Pull Request resolved: https://github.com/pytorch/pytorch/pull/115437
Approved by: https://github.com/lezcano
diff --git a/test/expect/HasDecompTest.test_aten_core_operators.expect b/test/expect/HasDecompTest.test_aten_core_operators.expect
index b330aa7..dc3d8cc 100644
--- a/test/expect/HasDecompTest.test_aten_core_operators.expect
+++ b/test/expect/HasDecompTest.test_aten_core_operators.expect
@@ -22,6 +22,9 @@
 aten::_softmax.out
 aten::_to_copy
 aten::_to_copy.out
+aten::_upsample_nearest_exact1d.out
+aten::_upsample_nearest_exact2d.out
+aten::_upsample_nearest_exact3d.out
 aten::abs
 aten::abs.out
 aten::abs_
@@ -508,6 +511,10 @@
 aten::uniform_
 aten::unsqueeze
 aten::upsample_bicubic2d
+aten::upsample_bicubic2d.out
+aten::upsample_nearest1d.out
+aten::upsample_nearest2d.out
+aten::upsample_nearest3d.out
 aten::var.correction
 aten::var.correction_out
 aten::var_mean.correction
diff --git a/test/expect/HasDecompTest.test_has_decomposition.expect b/test/expect/HasDecompTest.test_has_decomposition.expect
index 8fbdc43..2fc26d1 100644
--- a/test/expect/HasDecompTest.test_has_decomposition.expect
+++ b/test/expect/HasDecompTest.test_has_decomposition.expect
@@ -609,13 +609,10 @@
 aten::_upsample_bilinear2d_aa.out
 aten::_upsample_bilinear2d_aa_backward
 aten::_upsample_bilinear2d_aa_backward.grad_input
-aten::_upsample_nearest_exact1d.out
 aten::_upsample_nearest_exact1d_backward
 aten::_upsample_nearest_exact1d_backward.grad_input
-aten::_upsample_nearest_exact2d.out
 aten::_upsample_nearest_exact2d_backward
 aten::_upsample_nearest_exact2d_backward.grad_input
-aten::_upsample_nearest_exact3d.out
 aten::_upsample_nearest_exact3d_backward
 aten::_upsample_nearest_exact3d_backward.grad_input
 aten::_use_cudnn_ctc_loss
@@ -1331,20 +1328,16 @@
 aten::unsqueeze_
 aten::unsqueeze_copy
 aten::unsqueeze_copy.out
-aten::upsample_bicubic2d.out
 aten::upsample_bicubic2d_backward
 aten::upsample_bicubic2d_backward.grad_input
 aten::upsample_bilinear2d_backward
 aten::upsample_bilinear2d_backward.grad_input
 aten::upsample_linear1d_backward
 aten::upsample_linear1d_backward.grad_input
-aten::upsample_nearest1d.out
 aten::upsample_nearest1d_backward
 aten::upsample_nearest1d_backward.grad_input
-aten::upsample_nearest2d.out
 aten::upsample_nearest2d_backward
 aten::upsample_nearest2d_backward.grad_input
-aten::upsample_nearest3d.out
 aten::upsample_nearest3d_backward
 aten::upsample_nearest3d_backward.grad_input
 aten::upsample_trilinear3d_backward
diff --git a/test/test_torch.py b/test/test_torch.py
index 735a4f4..25d1cc1 100644
--- a/test/test_torch.py
+++ b/test/test_torch.py
@@ -8847,7 +8847,7 @@
         out = torch.empty(4, 3, 16, 16, device='meta', dtype=torch.double)

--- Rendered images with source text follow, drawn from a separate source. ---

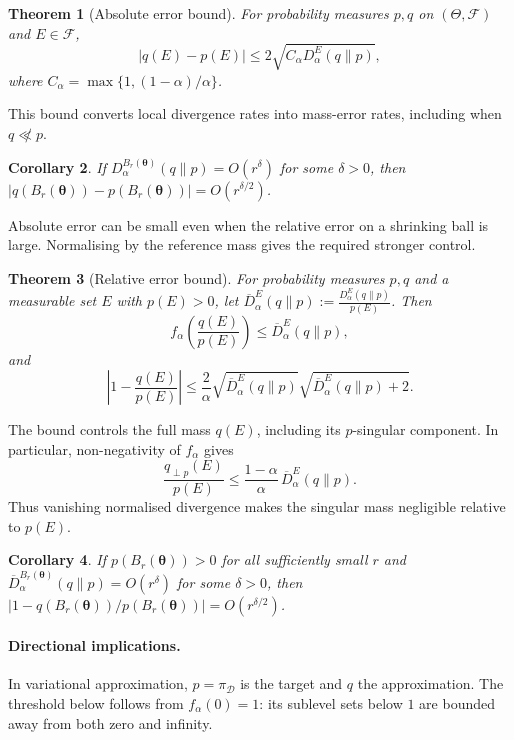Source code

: \documentclass[11pt,a4paper]{article}
\newcommand{\pa}{\boldsymbol\theta}
\theoremstyle{compactplain}
\newtheorem{theorem}{Theorem}[section]
\newtheorem{corollary}[theorem]{Corollary}
\theoremstyle{compactdefinition}
\numberwithin{equation}{section}
\begin{document}
\begin{theorem}[Absolute error bound]\label{thm:local mass}
For probability measures \(p,q\) on \((\Theta,\mathcal F)\) and \(E\in\mathcal F\),
\[
|q(E)-p(E)|\le2\sqrt{C_\alpha D_\alpha^E(q\|p)},
\]
where \(C_\alpha=\max\{1,(1-\alpha)/\alpha\}\).
\end{theorem}

This bound converts local divergence rates into mass-error rates, including when \(q\not\ll p\).

\begin{corollary}\label{cor:local mass}
If \(D_\alpha^{B_r(\pa)}(q\|p)=O(r^\delta)\) for some \(\delta>0\), then \(|q(B_r(\pa))-p(B_r(\pa))|=O(r^{\delta/2})\).
\end{corollary}

Absolute error can be small even when the relative error on a shrinking ball is large. Normalising by the reference mass gives the required stronger control.

\begin{theorem}[Relative error bound]\label{thm:local multiplicative}
For probability measures \(p,q\) and a measurable set \(E\) with \(p(E)>0\), let \(\overline D_\alpha^E(q\|p):=\frac{D_\alpha^E(q\|p)}{p(E)}\). Then
\[
f_\alpha\!\left(\frac{q(E)}{p(E)}\right)\le\overline D_\alpha^E(q\|p),
\]
and
\[
\left|1-\frac{q(E)}{p(E)}\right|
\le\frac{2}{\alpha}\sqrt{\overline D_\alpha^E(q\|p)}
\sqrt{\overline D_\alpha^E(q\|p)+2}.
\]
\end{theorem}

The bound controls the full mass \(q(E)\), including its \(p\)-singular component. In particular, non-negativity of \(f_\alpha\) gives
\[
\frac{q_{\perp p}(E)}{p(E)}
\le \frac{1-\alpha}{\alpha}\,\overline D_\alpha^E(q\|p).
\]
Thus vanishing normalised divergence makes the singular mass negligible relative to \(p(E)\).

\begin{corollary}\label{cor:local multiplicative}
If \(p(B_r(\pa))>0\) for all sufficiently small \(r\) and \(\overline D_\alpha^{B_r(\pa)}(q\|p)=O(r^\delta)\) for some \(\delta>0\), then \(\left |1-q(B_r(\pa))/p(B_r(\pa))\right|=O(r^{\delta/2})\).
\end{corollary}

\paragraph{Directional implications.}
In variational approximation, \(p=\pi_{\mathcal D}\) is the target and \(q\) the approximation. The threshold below follows from \(f_\alpha(0)=1\): its sublevel sets below \(1\) are bounded away from both zero and infinity.
\end{document}
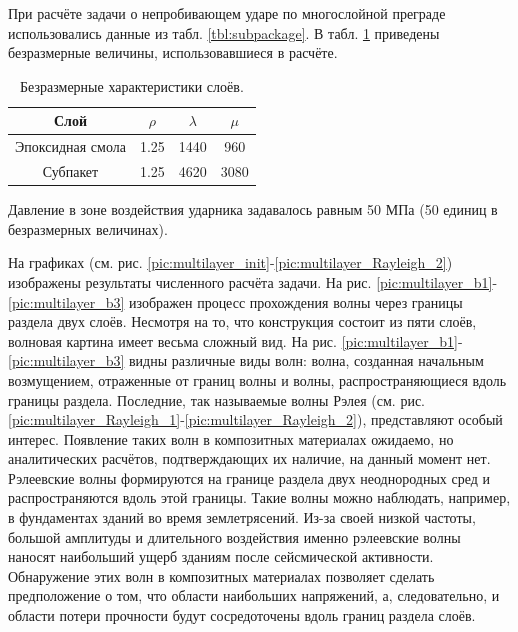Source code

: При расчёте задачи о непробивающем ударе по многослойной преграде использовались
данные из табл. \ref{tbl:subpackage}. В табл. \ref{tbl:subpackage_2} приведены
безразмерные величины, использовавшиеся в расчёте.
\begin{table}[h]
\centering
\begin{tabular}{|c|c|c|c|}
\hline
Слой & $\rho$ & $\lambda$ & $\mu$  \\
\hline
Эпоксидная смола & 1.25 & 1440 & 960 \\
Субпакет & 1.25 & 4620 & 3080 \\
\hline
\end{tabular}
\caption{Безразмерные характеристики слоёв.}
\label{tbl:subpackage_2}
\end{table}

Давление в зоне воздействия ударника задавалось равным 50 МПа (50 единиц в безразмерных величинах).

На графиках (см. рис. \ref{pic:multilayer_init}-\ref{pic:multilayer_Rayleigh_2})
изображены результаты численного расчёта задачи.
На рис. \ref{pic:multilayer_b1}-\ref{pic:multilayer_b3} изображен процесс
прохождения волны через границы раздела двух слоёв. Несмотря на то, что
конструкция состоит из пяти слоёв, волновая картина имеет весьма сложный
вид. На рис. \ref{pic:multilayer_b1}-\ref{pic:multilayer_b3} видны различные
виды волн: волна, созданная начальным возмущением, отраженные от границ волны и
волны, распространяющиеся вдоль границы раздела. Последние, так называемые волны
Рэлея (см. рис. \ref{pic:multilayer_Rayleigh_1}-\ref{pic:multilayer_Rayleigh_2}), 
представляют особый интерес. Появление таких волн в композитных материалах
ожидаемо, но аналитических расчётов, подтверждающих их наличие, на данный момент
нет. Рэлеевские волны формируются на границе раздела двух неоднородных сред и
распространяются вдоль этой границы. Такие волны можно наблюдать, например, в фундаментах
зданий во время землетрясений. Из-за своей низкой частоты, большой
амплитуды и длительного воздействия именно рэлеевские волны наносят наибольший
ущерб зданиям после сейсмической активности. Обнаружение этих волн в композитных
материалах позволяет сделать предположение о том, что области наибольших
напряжений, а, следовательно, и области потери прочности будут сосредоточены
вдоль границ раздела слоёв.


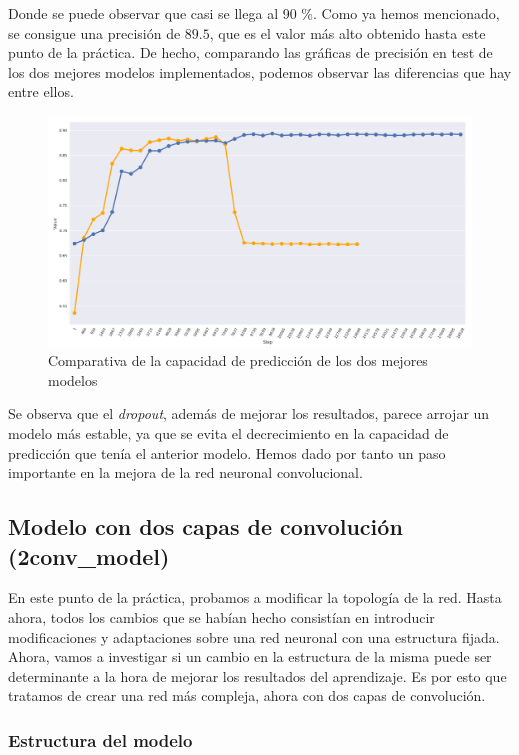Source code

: \documentclass[11pt]{article}
\theoremstyle{plain}
\theoremstyle{definition}
\begin{document}
Donde se puede observar que casi se llega al 90 \%. Como ya hemos
mencionado, se consigue una precisión de $89.5$, que es el valor más
alto obtenido hasta este punto de la práctica. De hecho, comparando
las gráficas de precisión en test de los dos mejores modelos
implementados, podemos observar las diferencias que hay entre ellos.

\begin{figure}[H]
  \centering
  \includegraphics[width=.95\textwidth]{imgs/accuracy_comparison}
  \caption{Comparativa de la capacidad de predicción de los dos
    mejores modelos}
\end{figure}

Se observa que el \textit{dropout}, además de mejorar los resultados,
parece arrojar un modelo más estable, ya que se evita el decrecimiento
en la capacidad de predicción que tenía el anterior modelo. Hemos dado
por tanto un paso importante en la mejora de la red neuronal
convolucional.

\subsection{Modelo con dos capas de convolución (2conv\_model)}

En este punto de la práctica, probamos a modificar la topología de la
red. Hasta ahora, todos los cambios que se habían hecho consistían en
introducir modificaciones y adaptaciones sobre una red neuronal con
una estructura fijada. Ahora, vamos a investigar si un cambio en la
estructura de la misma puede ser determinante a la hora de mejorar los
resultados del aprendizaje. Es por esto que tratamos de crear una
red más compleja, ahora con dos capas de convolución.\\

\subsubsection{Estructura del modelo}
\end{document}
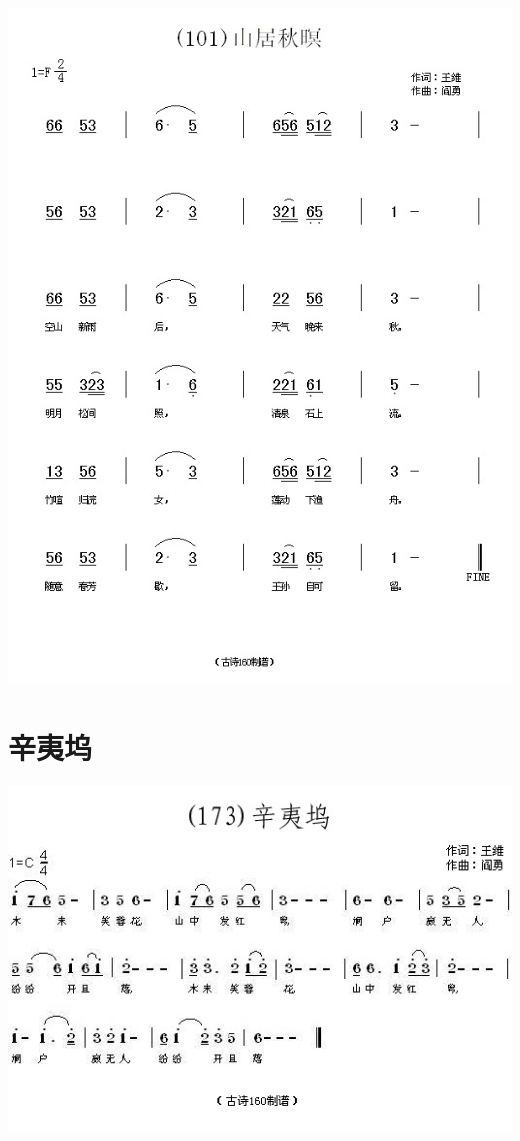\documentclass[cn,pad,chinesefont=nofont,twocol]{elegantbook}
\begin{document}
\section{}
    \includegraphics[width=\textwidth]{dongxiao/20200627-王维-山居秋暝.jpg} 
\section{辛夷坞}
    \includegraphics[width=\textwidth]{dongxiao/20200627-王维-辛夷坞.jpg} 
\end{document}
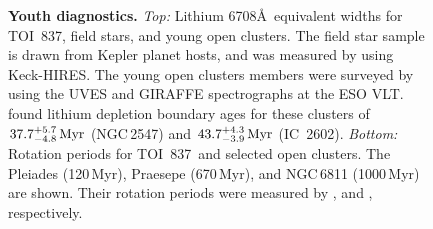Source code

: \documentclass[12pt,twocolumn,tighten]{aastex63}
\newcommand{\tn}{TOI~837} %
\newcommand{\cn}{IC~2602} %
\begin{document}
\begin{figure}[!t]
	\begin{center}
		\leavevmode
		
		\vspace{-0.5cm}
	\end{center}
	\vspace{-0.7cm}
	\caption{ {\bf Youth diagnostics.}
    {\it Top:} Lithium 6708\AA\ equivalent widths for \tn, field
    stars, and young open clusters.  The field star sample is drawn
    from Kepler planet hosts, and was measured by
    \citet{berger_identifying_2018} using Keck-HIRES.  The young open
    clusters members were surveyed by \citet{randich_gaiaeso_2018}
    using the UVES and GIRAFFE spectrographs at the ESO VLT.
    \citet{randich_gaiaeso_2018} found lithium depletion boundary ages
    for these clusters of $37.7^{+5.7}_{-4.8}\,{\rm Myr}$
    (NGC$\,$2547) and $43.7^{+4.3}_{-3.9}\,{\rm Myr}$ (\cn).  {\it
    Bottom:} Rotation periods for \tn\ and selected open clusters.
    The Pleiades (120$\,$Myr), Praesepe (670$\,$Myr), and NGC$\,$6811
    (1000$\,$Myr) are shown.  Their rotation periods were measured by
    \citet{rebull_rotation_2016a,douglas_poking_2017,douglas_k2_2019},
    and \citet{curtis_temporary_2019}, respectively.
    \label{fig:lithium_rotation}
	}
\end{figure}





\end{document}

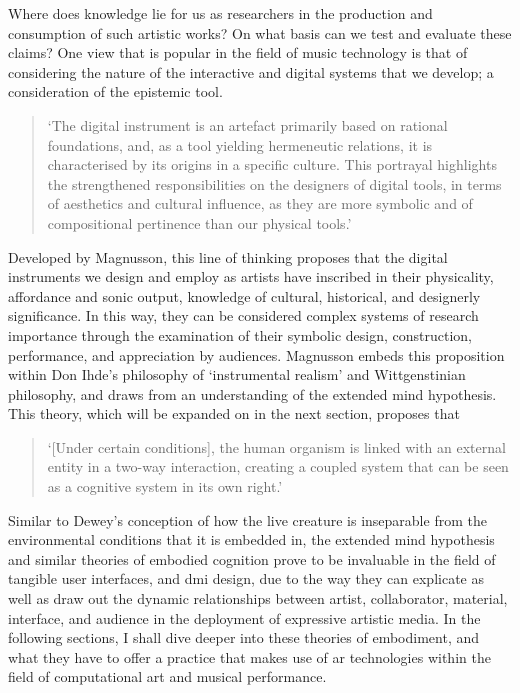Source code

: Where does knowledge lie for us as researchers in the production and consumption of such artistic works? On what basis can we test and evaluate these claims? One view that is popular in the field of music technology is that of considering the nature of the interactive and digital systems that we develop; a consideration of the epistemic tool. 
\begin{quote}
    `The digital instrument is an artefact primarily based on rational foundations, and, as a tool yielding hermeneutic relations, it is characterised by its origins in a specific culture. This portrayal highlights the strengthened responsibilities on the designers of digital tools, in terms of aesthetics and cultural influence, as they are more symbolic and of compositional pertinence than our physical tools.' \citep[p. 335]{magnusson2009a} 
\end{quote}

Developed by Magnusson, this line of thinking proposes that the digital instruments we design and employ as artists have inscribed in their physicality, affordance and sonic output, knowledge of cultural, historical, and designerly significance. In this way, they can be considered complex systems of research importance through the examination of their symbolic design, construction, performance, and appreciation by audiences. Magnusson embeds this proposition within Don Ihde's philosophy of `instrumental realism' and Wittgenstinian philosophy, and draws from an understanding of the extended mind hypothesis. This theory, which will be expanded on in the next section, proposes that 
\begin{quote}
    `[Under certain conditions], the human organism is linked with an external entity in a two-way interaction, creating a coupled system that can be seen as a cognitive system in its own right.' \citep[p. 7]{clark1998}
\end{quote}


Similar to Dewey's conception of how the live creature is inseparable from the environmental conditions that it is embedded in, the extended mind hypothesis and similar theories of embodied cognition prove to be invaluable in the field of tangible user interfaces, and \gls{dmi} design, due to the way they can explicate as well as draw out the dynamic relationships between artist, collaborator, material, interface, and audience in the deployment of expressive artistic media. In the following sections, I shall dive deeper into these theories of embodiment, and what they have to offer a practice that makes use of \gls{ar} technologies within the field of computational art and musical performance.

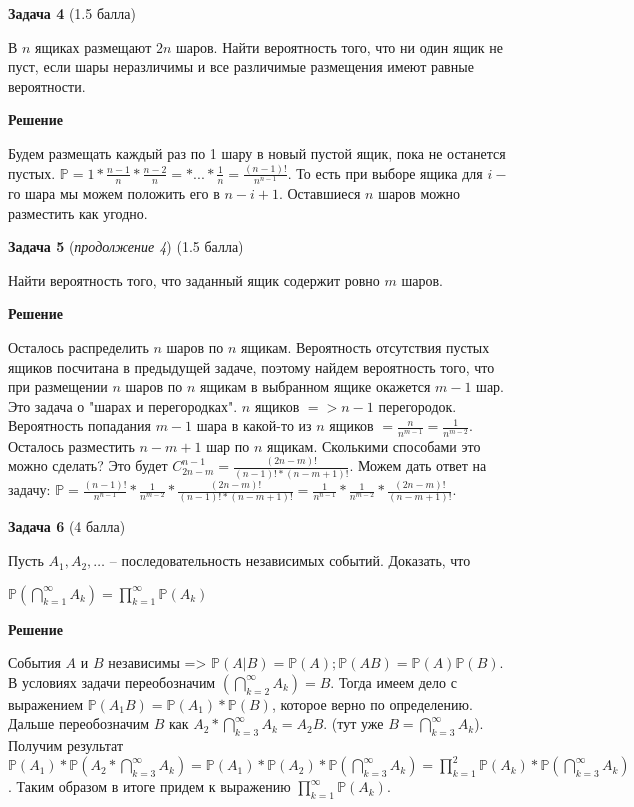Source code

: \documentclass{article}
\newcommand\myp{\mathbb P}
\begin{document}
\textbf{Задача 4} (1.5 балла)

В $n$ ящиках размещают $2n$ шаров. Найти вероятность того, что ни один ящик не пуст, если шары неразличимы и все различимые размещения имеют равные вероятности.

\textbf{Решение}

Будем размещать каждый раз по 1 шару в новый пустой ящик, пока не останется пустых. $\myp = 1 * \frac{n-1}{n} * \frac{n-2}{n} = * ... * \frac{1}{n} = \frac{(n-1)!}{n^{n-1}}$. То есть при выборе ящика для $i-$го шара мы можем положить его в $n - i + 1$. Оставшиеся $n$ шаров можно разместить как угодно.
\newline

\textbf{Задача 5} (\textit{продолжение 4}) (1.5 балла)

Найти вероятность того, что заданный ящик содержит ровно $m$ шаров.

\textbf{Решение}

Осталось распределить $n$ шаров по $n$ ящикам. Вероятность отсутствия пустых ящиков посчитана в предыдущей задаче, поэтому найдем вероятность того, что при размещении $n$ шаров по $n$ ящикам в выбранном ящике окажется $m - 1$ шар. Это задача о "шарах и перегородках". $n$ ящиков $=> n - 1$ перегородок. Вероятность попадания $m - 1$ шара в какой-то из $n$ ящиков $= \frac{n}{n^{m-1}} = \frac{1}{n^{m-2}}$. Осталось разместить $n - m + 1$ шар по $n$ ящикам. Сколькими способами это можно сделать? Это будет $C_{2n-m}^{n-1} = \frac{(2n-m)!}{(n-1)!*(n-m+1)!}$. Можем дать ответ на задачу: $\myp = \frac{(n-1)!}{n^{n-1}} * \frac{1}{n^{m-2}} * \frac{(2n-m)!}{(n-1)!*(n-m+1)!} = \frac{1}{n^{n-1}} * \frac{1}{n^{m-2}} * \frac{(2n-m)!}{(n-m+1)!}$.
\newline

\textbf{Задача 6} (4 балла)

Пусть $A_1, A_2, \dots$ -- последовательность независимых событий. Доказать, что

\begin{center}
    $\myp(\bigcap\limits_{k=1}^{\infty} A_k) = \prod\limits_{k=1}^{\infty}\myp(A_k)$ 
\end{center}

\textbf{Решение}

События $A$ и $B$ независимы => $\myp(A|B) = \myp(A);\myp(AB) = \myp(A)\myp(B)$. 
В условиях задачи переобозначим $(\bigcap\limits_{k=2}^{\infty} A_k) = B$. Тогда имеем дело с выражением $\myp(A_1B) = \myp(A_1)*\myp(B)$, которое верно по определению. Дальше переобозначим $B$ как $A_2 * \bigcap\limits_{k=3}^{\infty} A_k = A_2 B$. (тут уже $B = \bigcap\limits_{k=3}^{\infty} A_k$). Получим результат $\myp(A_1)*\myp(A_2 * \bigcap\limits_{k=3}^{\infty} A_k) = \myp(A_1)*\myp(A_2) * \myp(\bigcap\limits_{k=3}^{\infty} A_k) = \prod\limits_{k=1}^{2}\myp(A_k) * \myp(\bigcap\limits_{k=3}^{\infty} A_k)$. Таким образом в итоге придем к выражению $\prod\limits_{k=1}^{\infty}\myp(A_k)$.
\newline
\end{document}
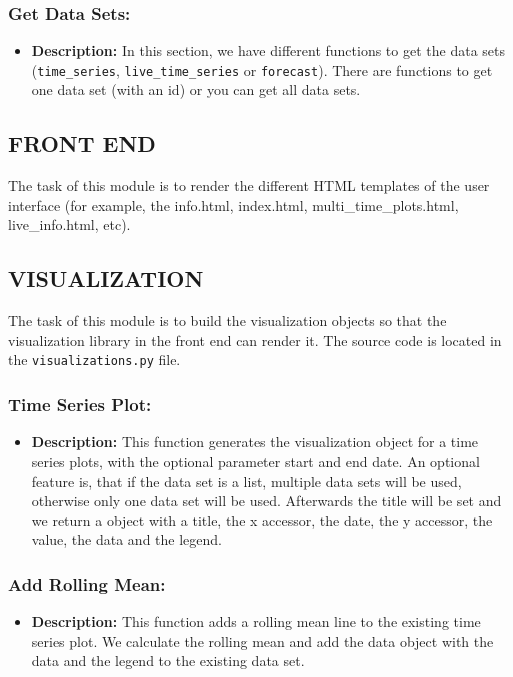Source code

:\documentclass[11pt, a4paper]{article}
\begin{document}
\subsubsection*{Get Data Sets:}
\begin{itemize}
 \item[] \textbf{Description:} In this section, we have different functions to get the data sets (\texttt{time\_series}, \texttt{live\_time\_series} or \texttt{forecast}). 
 There are functions to get one data set (with an id) or you can get all data sets.
\end{itemize}


\subsection{FRONT END}
The task of this module is to render the different HTML templates of the user interface (for example, the info.html, index.html, multi\_time\_plots.html, live\_info.html, etc).


\subsection{VISUALIZATION}
The task of this module is to build the visualization objects so that the visualization library in the front end can render it.
The source code is located in the \texttt{visualizations.py} file.


\subsubsection*{Time Series Plot:}
\begin{itemize}
 \item[] \textbf{Description:} This function generates the visualization object for a time series plots, with the optional parameter start and end date.
An optional feature is, that if the data set is a list, multiple data sets will be used, otherwise only one data set will be used.
Afterwards the title will be set and we return a object with a title, the x accessor, the date, the y accessor, the value,
the data and the legend.
\end{itemize}


\subsubsection*{Add Rolling Mean:}
\begin{itemize}
 \item[] \textbf{Description:} This function adds a rolling mean line to the existing time series plot. 
 We calculate the rolling mean and add the data object with the data and the legend to the existing data set.
\end{itemize}
\end{document}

         self.assertExpectedRaisesInline(
             RuntimeError, lambda: torch._C._nn.upsample_nearest2d(x, (16, 16), out=out),
-            """Expected out tensor to have dtype float, but got double instead"""
+            """Expected out tensor to have dtype torch.float32 but got torch.float64 instead"""
         )
 
         # Complain if out device mismatch
@@ -8857,7 +8857,7 @@
         if not TEST_WITH_TORCHINDUCTOR:
             self.assertExpectedRaisesInline(
                 RuntimeError, lambda: torch._C._nn.upsample_nearest2d(x, (16, 16), out=out),
-                """Expected out tensor to have device meta, but got cpu instead"""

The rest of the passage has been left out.